First up are some responses to Tuesday’s column, which discussed the copyright infringement lawsuit filed by Sequoia Capital against ComVentures.
Fred writes: “Methinks Sequoia is taking its design talent and uniqueness a bit too seriously… If a portfolio company (B2B no less) came to their VC to claim a competitor was imitating their site, and they were going to fight it, any sensible VC would say, “You have more important things to do. It’s a web page — will you lose one cent of business from what they done? Get back to work.”
Dwight: “I think Sequoia is overreacting, but shouldn’t a tech VC firm like ComVentures have enough developer contacts that it could hire one to build an original site? The server logs you posted make it seem like the ComVentures site was built in-house, and it’s unlikely that any independent developer would ever agree to such blatant infringement. The developer might ask to know what other sites ComVentures ‘liked,’ but not which ones they want to ‘copy.’”
Mike: “The VSP Memorial Trophy is hilarious, but ComVentures has a lot of work to do before even approaching the self-destructiveness of VSP…”
*** Aubrey with (yet another) plug for Colorado: “I thought long and hard about going back to Silicon Valley after grad school, both in product manager jobs and in law, but elected to come to Boulder because it seemed like a vibrant technology community with great entrepreneurial spirit, engineering talent and venture capitalists (that and I like to ski 30 days a year and the weekend commute to Tahoe was killing me). So far, it’s been fabulous. I love the work I do with startups, both corporate and licensing deals, and there really are great software, hardware, Internet services and even biotech businesses here. And the quality of life it starting to appeal to other tech professionals too, despite the great opportunities in California — seems like I meet more and more Bay Area tech refugees at every event I attend.”

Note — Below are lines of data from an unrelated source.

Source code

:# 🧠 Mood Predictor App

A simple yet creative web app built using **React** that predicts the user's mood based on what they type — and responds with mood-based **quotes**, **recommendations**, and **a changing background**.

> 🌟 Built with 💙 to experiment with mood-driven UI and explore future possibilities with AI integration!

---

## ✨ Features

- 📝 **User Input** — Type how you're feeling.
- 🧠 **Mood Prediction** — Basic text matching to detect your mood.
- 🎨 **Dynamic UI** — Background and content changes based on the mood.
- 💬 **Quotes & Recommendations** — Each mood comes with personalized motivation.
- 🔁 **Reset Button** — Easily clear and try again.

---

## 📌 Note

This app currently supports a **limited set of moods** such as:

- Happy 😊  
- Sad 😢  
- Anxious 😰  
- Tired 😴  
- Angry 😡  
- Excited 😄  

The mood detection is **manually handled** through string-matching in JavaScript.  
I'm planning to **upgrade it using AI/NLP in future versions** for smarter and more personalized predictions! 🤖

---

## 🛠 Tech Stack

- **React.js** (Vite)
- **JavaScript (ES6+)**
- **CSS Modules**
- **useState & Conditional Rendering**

*** Cole: “I heard you on NPR last night, and thought you did a great job breaking down why rehab facilities are appealing to private equity firms. But did you notice that the segment began with a clip of Britney Spears? Has she ever been your lead-in before?” No, but we could use one more big speaker at Buyouts Symposium East… I’ll have my people call her people.
*** Joe on David Rubenstein’s presentation at Super Return: “I don’t have an opinion as to whether Mr. Rubenstein is correct or not in his conclusion that there will be a softening and not a crash. I hope that he is correct however. As a credit manager for a Fortune 100 company, I continue to watch the bankruptcy trends and look for evidence of any impending bank pullbacks or tightening. My biggest fear is that there will be a large, unforeseen bankruptcy that causes the banks to tighten credit and move to a role of calling loans rather than renegotiating covenants. I know that the cycle of loose credit will come to an end as the global economic cycle evolves. My big concern is that an LBO miscalculation will be a catalyst.”

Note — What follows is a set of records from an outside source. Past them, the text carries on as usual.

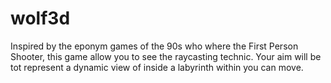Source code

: # wolf3d
Inspired by the eponym games of the 90s who where the First Person Shooter, this game allow you to see the raycasting technic. Your aim will be tot represent a dynamic view of inside a labyrinth within you can move.
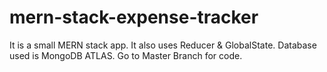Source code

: # mern-stack-expense-tracker
It is a small MERN stack app. It also uses Reducer &amp; GlobalState. Database used is MongoDB ATLAS. 
Go to Master Branch for code.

*** Related to yesterday’s brief discussion of emerging markets fundraising, K asks: “I am curious as to why you weren’t surprised by major grow in PE fundraising for Africa. The Middle East growth I can understand—petro-dollars, etc. But sub-Saharan Africa?” I was a bit surprised K, but it was really the Latin American growth that floored me. Why? Because investors were burned in Latin America very recently, whereas sub-Saharan Africa is more of an unknown quantity. I guess I just figured that Latin America would have to wait in line behind other emerging markets, rather than joining them in the same position.